Our room, 114, occupied an interior location that overlooked the glass-roof of the restaurant-cum-breakfast room. Reflecting the bronze and gold color scheme that characterizes the hotel as a whole, with complementing black and gold carpeting. Distressed wood and metal furnishings included delicate brass bedside reading lamps, a full-length wall mirror as a bed backdrop and a delightful gleaming brass sink and terrific step-in shower.
For guest convenience, the hotel has a 15-car garage and also offers in-room spa service, as well as a gym on the top floor.
Food at the Teatro Hotel, under the guidance of executive chef, Arnaldo Azevedo is of a high quality. Dishes range from starters such as cured salmon with creamy cucumber and Osetra caviar and mackerel with tomato and a combination of ‘Alheira’ (bread and garlic sausage) with Serra cheese (Portuguese cheese from Serra da Estrela) to octopus carpaccio with pesto sauce, loin steak or duck breast with beetroot, carrot and spices.
Within a minute’s walk of the sloping boulevard, Avenida dos Aliados, the main heart-string of Porto, a stay at Hotel Teatro means easy access to the Town Hall, a palatial, marble and granite building with a 70-meter tall bell tower, and the Praça da Liberdade, a square adorned with a statue of King Pedro IV on a horse.

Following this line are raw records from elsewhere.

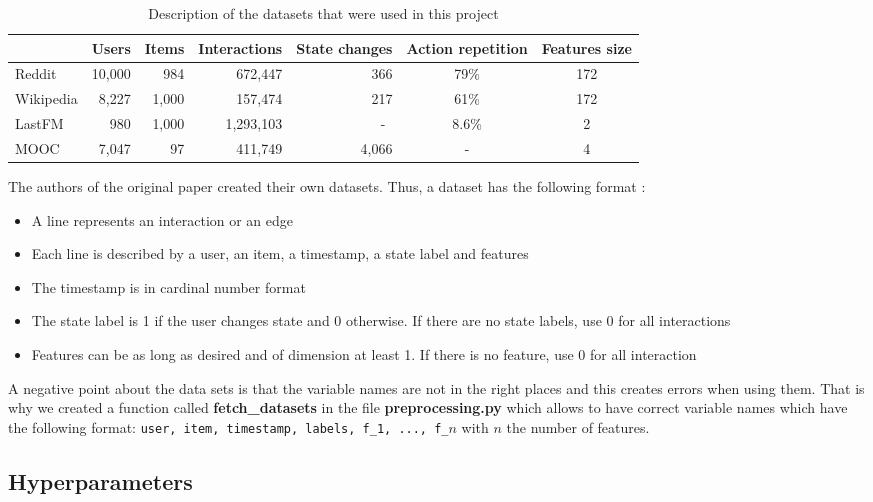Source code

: \setlength\tabcolsep{0.12cm} %
\begin{table}[htbp]
    \centering
    \begin{tabular}{@{}lrrrrcc@{}}
    \toprule
    & Users & Items & Interactions & State changes & Action repetition & Features size \\
    \midrule
    Reddit & 10,000 & 984 & 672,447 & 366 & 79\% & 172 \\
    Wikipedia & 8,227 & 1,000 & 157,474 & 217 & 61\% & 172 \\
    LastFM & 980 & 1,000 & 1,293,103 & -\textcolor{white}{0} & 8.6\% & 2 \\
    MOOC & 7,047 & 97 & 411,749 & 4,066 & - & 4 \\
    \bottomrule
    \end{tabular}
    \caption{Description of the datasets that were used in this project}
    \label{description data}
\end{table}
\setlength\tabcolsep{6pt} %

The authors of the original paper created their own datasets. Thus, a dataset has the following format :
\begin{itemize}
    \item A line represents an interaction or an edge
    \item Each line is described by a user, an item, a timestamp, a state label and features
    \item The timestamp is in cardinal number format
    \item The state label is 1 if the user changes state and 0 otherwise. If there are no state labels, use 0 for all interactions
    \item Features can be as long as desired and of dimension at least 1. If there is no feature, use 0 for all interaction
\end{itemize}
A negative point about the data sets is that the variable names are not in the right places and this creates errors when using them. That is why we created a function called \textbf{fetch\_datasets} in the file \textbf{preprocessing.py} which allows to have correct variable names which have the following format: \texttt{user, item, timestamp, labels, f\_1, ..., f\_$n$} with $n$ the number of features.\\

\subsection*{Hyperparameters}

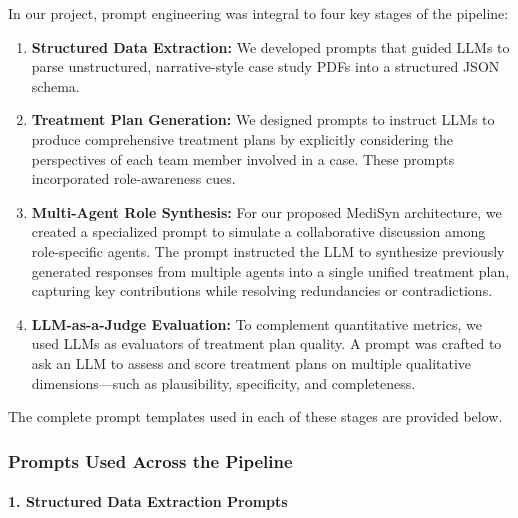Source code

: \documentclass[pdflatex,sn-mathphys-num]{sn-jnl}%
\theoremstyle{thmstyleone}%
\theoremstyle{thmstyletwo}%
\theoremstyle{thmstylethree}%
\begin{document}
In our project, prompt engineering was integral to four key stages of the pipeline:

\begin{enumerate}
    \item \textbf{Structured Data Extraction:} We developed prompts that guided LLMs to parse unstructured, narrative-style case study PDFs into a structured JSON schema.

    \item \textbf{Treatment Plan Generation:} We designed prompts to instruct LLMs to produce comprehensive treatment plans by explicitly considering the perspectives of each team member involved in a case. These prompts incorporated role-awareness cues.

    \item \textbf{Multi-Agent Role Synthesis:} For our proposed MediSyn architecture, we created a specialized prompt to simulate a collaborative discussion among role-specific agents. The prompt instructed the LLM to synthesize previously generated responses from multiple agents into a single unified treatment plan, capturing key contributions while resolving redundancies or contradictions.

    \item \textbf{LLM-as-a-Judge Evaluation:} To complement quantitative metrics, we used LLMs as evaluators of treatment plan quality. A prompt was crafted to ask an LLM to assess and score treatment plans on multiple qualitative dimensions—such as plausibility, specificity, and completeness.
\end{enumerate}

The complete prompt templates used in each of these stages are provided below.

\subsubsection*{Prompts Used Across the Pipeline}

\paragraph{1. Structured Data Extraction Prompts}
\end{document}

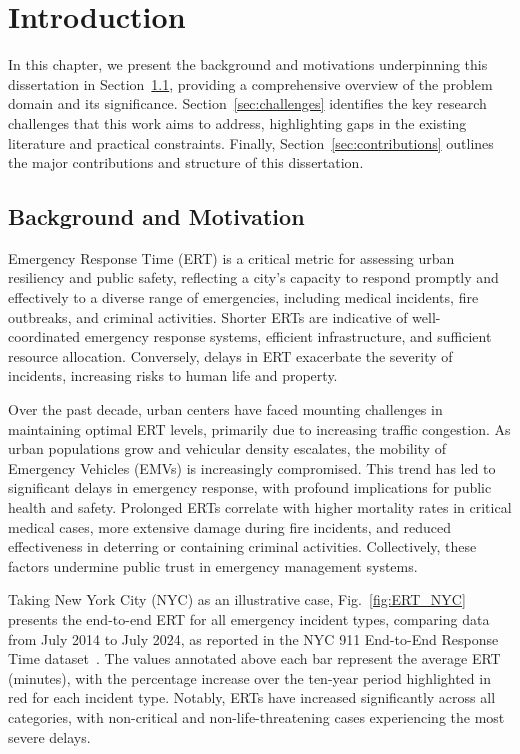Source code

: \chapter{Introduction}

In this chapter, we present the background and motivations underpinning this dissertation in Section~\ref{sec:background}, providing a comprehensive overview of the problem domain and its significance. Section~\ref{sec:challenges} identifies the key research challenges that this work aims to address, highlighting gaps in the existing literature and practical constraints. Finally, Section~\ref{sec:contributions} outlines the major contributions and structure of this dissertation.

\section{Background and Motivation}\label{sec:background}

Emergency Response Time (ERT) is a critical metric for assessing urban resiliency and public safety, reflecting a city's capacity to respond promptly and effectively to a diverse range of emergencies, including medical incidents, fire outbreaks, and criminal activities. Shorter ERTs are indicative of well-coordinated emergency response systems, efficient infrastructure, and sufficient resource allocation. Conversely, delays in ERT exacerbate the severity of incidents, increasing risks to human life and property.

Over the past decade, urban centers have faced mounting challenges in maintaining optimal ERT levels, primarily due to increasing traffic congestion. As urban populations grow and vehicular density escalates, the mobility of Emergency Vehicles (EMVs) is increasingly compromised. This trend has led to significant delays in emergency response, with profound implications for public health and safety. Prolonged ERTs correlate with higher mortality rates in critical medical cases, more extensive damage during fire incidents, and reduced effectiveness in deterring or containing criminal activities. Collectively, these factors undermine public trust in emergency management systems.

Taking New York City (NYC) as an illustrative case, Fig.~\ref{fig:ERT_NYC} presents the end-to-end ERT for all emergency incident types, comparing data from July 2014 to July 2024, as reported in the NYC 911 End-to-End Response Time dataset~\cite{NYC911Data}. The values annotated above each bar represent the average ERT (minutes), with the percentage increase over the ten-year period highlighted in red for each incident type. Notably, ERTs have increased significantly across all categories, with non-critical and non-life-threatening cases experiencing the most severe delays.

In front of the Town Hall is a modernist statue of the poet whose writing adorns the hotel’s front door – Almeida Garrett. With the Sao Bento station – known for its ornate tile panels depicting key Portuguese events – so close, transport to and from the hotel is convenient.
For an historical as well as an artistic experience in a location within simple walking distance of Porto’s cultural and shopping highlights, Hotel Teatro makes for a memorable stay.